■ GIVEN DATA:
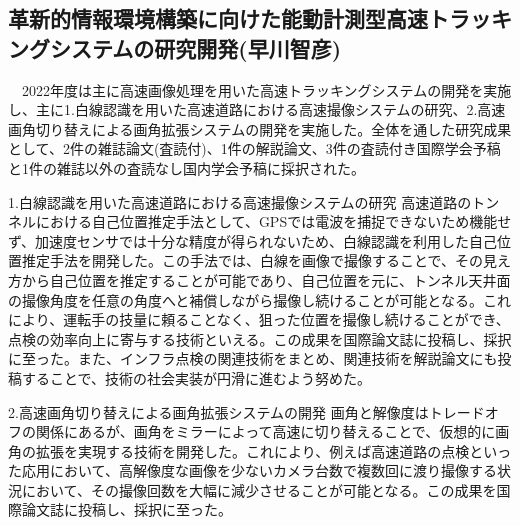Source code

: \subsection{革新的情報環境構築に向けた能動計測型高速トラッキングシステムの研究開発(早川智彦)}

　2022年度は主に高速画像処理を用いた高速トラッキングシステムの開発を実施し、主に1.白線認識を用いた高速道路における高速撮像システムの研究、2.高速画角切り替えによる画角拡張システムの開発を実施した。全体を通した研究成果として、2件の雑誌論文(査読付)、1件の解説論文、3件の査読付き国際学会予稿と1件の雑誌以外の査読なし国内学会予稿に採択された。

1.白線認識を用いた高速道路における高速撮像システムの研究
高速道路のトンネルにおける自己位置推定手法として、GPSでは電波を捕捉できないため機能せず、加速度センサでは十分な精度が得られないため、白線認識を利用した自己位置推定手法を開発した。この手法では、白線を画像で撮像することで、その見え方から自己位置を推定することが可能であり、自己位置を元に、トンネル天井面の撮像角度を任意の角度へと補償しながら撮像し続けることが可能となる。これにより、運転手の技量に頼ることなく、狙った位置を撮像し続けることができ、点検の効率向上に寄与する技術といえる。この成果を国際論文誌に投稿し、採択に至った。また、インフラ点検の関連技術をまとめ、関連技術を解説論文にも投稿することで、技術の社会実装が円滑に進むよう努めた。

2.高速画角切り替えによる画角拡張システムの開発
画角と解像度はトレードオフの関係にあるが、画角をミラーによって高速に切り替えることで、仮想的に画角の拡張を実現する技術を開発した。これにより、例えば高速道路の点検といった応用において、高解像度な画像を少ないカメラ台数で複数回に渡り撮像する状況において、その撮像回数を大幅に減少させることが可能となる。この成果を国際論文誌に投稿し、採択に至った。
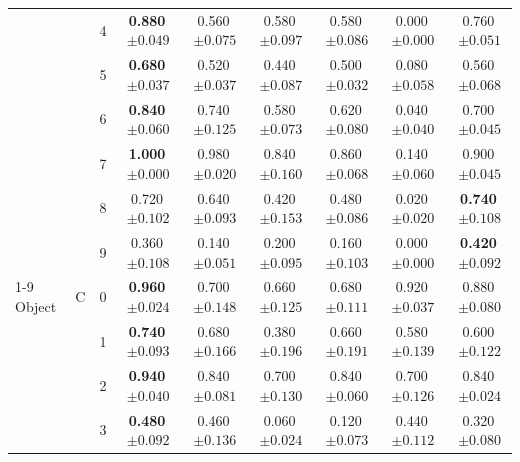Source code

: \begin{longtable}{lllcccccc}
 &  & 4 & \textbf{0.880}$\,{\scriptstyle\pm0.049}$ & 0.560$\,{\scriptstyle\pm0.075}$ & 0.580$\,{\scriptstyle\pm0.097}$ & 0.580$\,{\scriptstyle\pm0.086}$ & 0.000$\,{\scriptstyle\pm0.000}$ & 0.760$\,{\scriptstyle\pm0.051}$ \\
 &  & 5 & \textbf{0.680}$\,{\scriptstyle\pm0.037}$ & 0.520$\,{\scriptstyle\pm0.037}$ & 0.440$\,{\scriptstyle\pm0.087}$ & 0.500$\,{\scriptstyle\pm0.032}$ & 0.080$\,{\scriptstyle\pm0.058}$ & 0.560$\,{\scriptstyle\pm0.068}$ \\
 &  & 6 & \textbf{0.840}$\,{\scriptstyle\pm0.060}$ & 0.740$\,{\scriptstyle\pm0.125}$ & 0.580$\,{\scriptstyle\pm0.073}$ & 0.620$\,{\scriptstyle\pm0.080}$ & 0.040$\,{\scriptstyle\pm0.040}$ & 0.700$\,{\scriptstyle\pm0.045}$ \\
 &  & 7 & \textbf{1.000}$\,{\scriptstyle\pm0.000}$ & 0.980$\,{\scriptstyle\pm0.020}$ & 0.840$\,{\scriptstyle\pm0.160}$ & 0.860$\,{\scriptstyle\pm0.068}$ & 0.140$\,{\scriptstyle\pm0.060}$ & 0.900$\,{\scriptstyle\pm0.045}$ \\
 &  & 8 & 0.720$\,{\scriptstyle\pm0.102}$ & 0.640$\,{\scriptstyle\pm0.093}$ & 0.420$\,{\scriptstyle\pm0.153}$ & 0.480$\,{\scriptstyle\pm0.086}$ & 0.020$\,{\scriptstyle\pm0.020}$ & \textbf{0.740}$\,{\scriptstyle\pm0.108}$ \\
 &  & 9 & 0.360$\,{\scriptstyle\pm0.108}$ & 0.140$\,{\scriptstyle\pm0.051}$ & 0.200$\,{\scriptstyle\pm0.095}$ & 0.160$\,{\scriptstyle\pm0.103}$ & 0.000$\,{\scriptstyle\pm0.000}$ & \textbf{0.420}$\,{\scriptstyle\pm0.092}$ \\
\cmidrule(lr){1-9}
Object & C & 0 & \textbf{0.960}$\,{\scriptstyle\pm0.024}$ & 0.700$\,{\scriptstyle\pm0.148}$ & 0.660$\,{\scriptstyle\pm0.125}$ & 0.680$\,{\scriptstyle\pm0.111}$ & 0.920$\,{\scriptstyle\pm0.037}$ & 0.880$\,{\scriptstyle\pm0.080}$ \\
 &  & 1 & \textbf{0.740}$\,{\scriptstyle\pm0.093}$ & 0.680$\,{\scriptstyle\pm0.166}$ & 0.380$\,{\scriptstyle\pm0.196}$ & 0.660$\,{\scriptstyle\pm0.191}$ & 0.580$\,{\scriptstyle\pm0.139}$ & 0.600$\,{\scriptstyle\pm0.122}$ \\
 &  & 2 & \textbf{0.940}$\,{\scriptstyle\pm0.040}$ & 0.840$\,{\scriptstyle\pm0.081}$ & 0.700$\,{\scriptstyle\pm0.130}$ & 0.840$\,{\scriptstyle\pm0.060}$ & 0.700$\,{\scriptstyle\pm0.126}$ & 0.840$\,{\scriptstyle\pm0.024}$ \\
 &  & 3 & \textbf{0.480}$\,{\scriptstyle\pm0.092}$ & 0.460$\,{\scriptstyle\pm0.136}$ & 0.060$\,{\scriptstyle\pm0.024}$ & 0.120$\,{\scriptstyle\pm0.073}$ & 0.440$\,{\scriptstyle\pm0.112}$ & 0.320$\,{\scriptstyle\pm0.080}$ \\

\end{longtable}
...
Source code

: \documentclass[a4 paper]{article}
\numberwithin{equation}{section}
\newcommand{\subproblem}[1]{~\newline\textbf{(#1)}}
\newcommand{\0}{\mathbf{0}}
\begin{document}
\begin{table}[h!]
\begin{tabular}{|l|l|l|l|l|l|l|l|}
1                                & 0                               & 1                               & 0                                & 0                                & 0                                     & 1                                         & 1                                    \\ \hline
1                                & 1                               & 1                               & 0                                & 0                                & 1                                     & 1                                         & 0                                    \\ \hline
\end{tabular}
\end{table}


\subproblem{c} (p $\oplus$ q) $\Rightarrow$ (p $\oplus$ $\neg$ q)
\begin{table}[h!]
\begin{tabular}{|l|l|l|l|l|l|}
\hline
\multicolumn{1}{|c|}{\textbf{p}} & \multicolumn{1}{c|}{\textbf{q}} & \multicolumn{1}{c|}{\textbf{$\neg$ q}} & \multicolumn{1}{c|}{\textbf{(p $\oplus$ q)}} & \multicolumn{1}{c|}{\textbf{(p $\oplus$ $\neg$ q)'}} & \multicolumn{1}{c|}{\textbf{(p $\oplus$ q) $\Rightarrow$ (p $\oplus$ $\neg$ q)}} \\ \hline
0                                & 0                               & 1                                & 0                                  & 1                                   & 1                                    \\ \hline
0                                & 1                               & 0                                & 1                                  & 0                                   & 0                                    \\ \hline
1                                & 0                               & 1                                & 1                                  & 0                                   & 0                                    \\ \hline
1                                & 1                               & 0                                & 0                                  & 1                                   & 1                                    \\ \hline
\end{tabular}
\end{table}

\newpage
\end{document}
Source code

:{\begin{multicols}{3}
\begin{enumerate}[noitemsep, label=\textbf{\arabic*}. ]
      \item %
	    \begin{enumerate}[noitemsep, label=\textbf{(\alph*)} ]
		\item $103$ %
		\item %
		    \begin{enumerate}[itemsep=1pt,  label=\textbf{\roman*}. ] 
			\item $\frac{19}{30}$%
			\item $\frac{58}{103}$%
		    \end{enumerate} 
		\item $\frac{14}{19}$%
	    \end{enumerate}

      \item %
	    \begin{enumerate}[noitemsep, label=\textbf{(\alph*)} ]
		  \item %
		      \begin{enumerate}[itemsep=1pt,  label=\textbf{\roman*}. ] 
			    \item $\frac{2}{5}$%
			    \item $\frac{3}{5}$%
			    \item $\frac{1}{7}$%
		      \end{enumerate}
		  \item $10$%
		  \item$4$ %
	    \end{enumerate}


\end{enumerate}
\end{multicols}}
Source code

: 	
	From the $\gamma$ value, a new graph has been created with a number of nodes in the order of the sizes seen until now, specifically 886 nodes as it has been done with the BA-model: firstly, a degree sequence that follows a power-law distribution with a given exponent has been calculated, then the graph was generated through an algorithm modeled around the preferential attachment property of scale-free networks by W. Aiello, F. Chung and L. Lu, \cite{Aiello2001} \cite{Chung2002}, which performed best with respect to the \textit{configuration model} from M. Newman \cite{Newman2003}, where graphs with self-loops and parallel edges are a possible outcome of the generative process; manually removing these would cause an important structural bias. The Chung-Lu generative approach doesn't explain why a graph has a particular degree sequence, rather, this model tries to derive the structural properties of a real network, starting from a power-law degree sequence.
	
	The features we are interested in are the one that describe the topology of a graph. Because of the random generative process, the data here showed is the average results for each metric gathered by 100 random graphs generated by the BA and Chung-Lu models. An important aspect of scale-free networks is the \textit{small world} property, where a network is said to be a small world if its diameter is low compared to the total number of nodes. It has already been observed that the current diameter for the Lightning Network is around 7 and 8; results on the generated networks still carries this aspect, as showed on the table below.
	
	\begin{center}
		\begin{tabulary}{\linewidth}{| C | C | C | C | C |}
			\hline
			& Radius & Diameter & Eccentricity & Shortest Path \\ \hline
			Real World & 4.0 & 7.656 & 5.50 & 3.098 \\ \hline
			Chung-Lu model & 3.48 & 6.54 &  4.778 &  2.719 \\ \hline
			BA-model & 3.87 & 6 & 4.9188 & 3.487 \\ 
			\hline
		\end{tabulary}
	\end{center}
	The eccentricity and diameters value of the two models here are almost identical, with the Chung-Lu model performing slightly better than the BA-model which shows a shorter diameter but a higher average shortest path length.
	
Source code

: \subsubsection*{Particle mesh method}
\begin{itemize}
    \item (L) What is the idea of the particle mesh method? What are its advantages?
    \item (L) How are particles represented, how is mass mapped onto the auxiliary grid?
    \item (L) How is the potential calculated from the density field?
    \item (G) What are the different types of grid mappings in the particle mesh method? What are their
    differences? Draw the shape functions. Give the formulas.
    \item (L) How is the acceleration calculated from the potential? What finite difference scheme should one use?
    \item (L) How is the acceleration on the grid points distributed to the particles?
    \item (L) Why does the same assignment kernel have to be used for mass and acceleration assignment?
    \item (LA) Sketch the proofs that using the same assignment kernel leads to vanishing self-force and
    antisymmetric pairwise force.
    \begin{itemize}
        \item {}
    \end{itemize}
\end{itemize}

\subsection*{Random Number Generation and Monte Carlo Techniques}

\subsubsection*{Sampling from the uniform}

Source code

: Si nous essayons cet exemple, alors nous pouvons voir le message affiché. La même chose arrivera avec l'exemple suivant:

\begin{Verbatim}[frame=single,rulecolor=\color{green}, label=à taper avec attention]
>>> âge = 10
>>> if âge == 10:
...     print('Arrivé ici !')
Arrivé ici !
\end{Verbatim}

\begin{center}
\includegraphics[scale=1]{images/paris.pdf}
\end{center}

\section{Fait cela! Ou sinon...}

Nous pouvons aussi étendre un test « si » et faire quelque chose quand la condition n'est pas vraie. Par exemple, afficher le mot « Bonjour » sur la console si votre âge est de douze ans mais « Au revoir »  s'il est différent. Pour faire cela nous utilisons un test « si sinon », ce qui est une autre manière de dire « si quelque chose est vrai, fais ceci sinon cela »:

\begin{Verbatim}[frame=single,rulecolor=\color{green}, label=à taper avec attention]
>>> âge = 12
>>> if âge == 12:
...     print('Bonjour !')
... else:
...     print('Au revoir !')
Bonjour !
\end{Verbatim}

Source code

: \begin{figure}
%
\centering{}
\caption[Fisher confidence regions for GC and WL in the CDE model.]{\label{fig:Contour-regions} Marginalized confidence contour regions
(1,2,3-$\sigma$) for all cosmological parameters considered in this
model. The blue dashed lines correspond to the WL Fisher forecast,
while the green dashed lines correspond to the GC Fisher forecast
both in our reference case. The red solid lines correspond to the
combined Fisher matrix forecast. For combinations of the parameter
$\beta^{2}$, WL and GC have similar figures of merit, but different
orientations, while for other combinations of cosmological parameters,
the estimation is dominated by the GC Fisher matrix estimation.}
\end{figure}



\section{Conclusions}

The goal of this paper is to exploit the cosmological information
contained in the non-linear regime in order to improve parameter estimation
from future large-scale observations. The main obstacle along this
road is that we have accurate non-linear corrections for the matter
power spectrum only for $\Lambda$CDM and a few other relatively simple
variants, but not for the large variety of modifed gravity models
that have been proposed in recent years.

■ REQUIREMENT:
Which lines of the material contain the string "kernel"? List each of them.

■ RESPONSE TO THIS TASK:
    \item (L) Why does the same assignment kernel have to be used for mass and acceleration assignment?
    \item (LA) Sketch the proofs that using the same assignment kernel leads to vanishing self-force and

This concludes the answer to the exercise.